#### ACTIVITY:
Nothing but the lines from the start of the data through the line with "There is at" should appear in the answer, each retyped exactly, and pictures should not.
+ + + + + + +
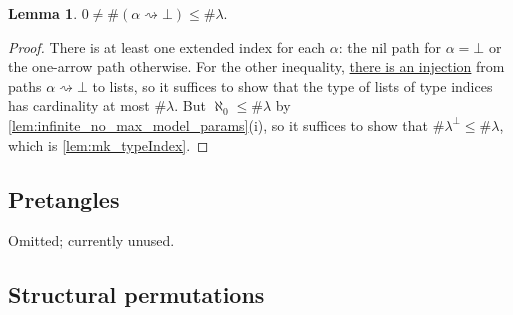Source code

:\documentclass{article}
\newcommand{\mlem}[3]{\href{https://leanprover-community.github.io/mathlib4\_docs/Mathlib/#1.html\##2}{#3}}
\theoremstyle{definition}
\newtheorem{lemma}[theorem]{Lemma}
\theoremstyle{remark}
\begin{document}
\begin{lemma}
    \label{lem:mk_extendedIndex}
    \( 0 \neq \#(\alpha \rightsquigarrow \bot) \leq \#\lambda \).
\end{lemma}
\begin{proof}
    There is at least one extended index for each \( \alpha \): the nil path for \( \alpha = \bot \) or the one-arrow path otherwise.
    For the other inequality, \mlem{Combinatorics/Quiver/Path}{Quiver.Path.toList}{there is an injection} from paths \( \alpha \rightsquigarrow \bot \) to lists, so it suffices to show that the type of lists of type indices has cardinality at most \( \#\lambda \).
    But \( \aleph_0 \leq \#\lambda \) by \ref{lem:infinite_no_max_model_params}(i), so it suffices to show that \( \#\lambda^\bot \leq \#\lambda \), which is \ref{lem:mk_typeIndex}.
\end{proof}

\subsection{Pretangles}

Omitted; currently unused.

\subsection{Structural permutations}
\end{document}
+ + + + + + +
#### FINISHED TASK:
Source code

:\documentclass{article}
\newcommand{\mlem}[3]{\href{https://leanprover-community.github.io/mathlib4\_docs/Mathlib/#1.html\##2}{#3}}
\theoremstyle{definition}
\newtheorem{lemma}[theorem]{Lemma}
\theoremstyle{remark}
\begin{document}
\begin{lemma}
    \label{lem:mk_extendedIndex}
    \( 0 \neq \#(\alpha \rightsquigarrow \bot) \leq \#\lambda \).
\end{lemma}
\begin{proof}
    There is at least one extended index for each \( \alpha \): the nil path for \( \alpha = \bot \) or the one-arrow path otherwise.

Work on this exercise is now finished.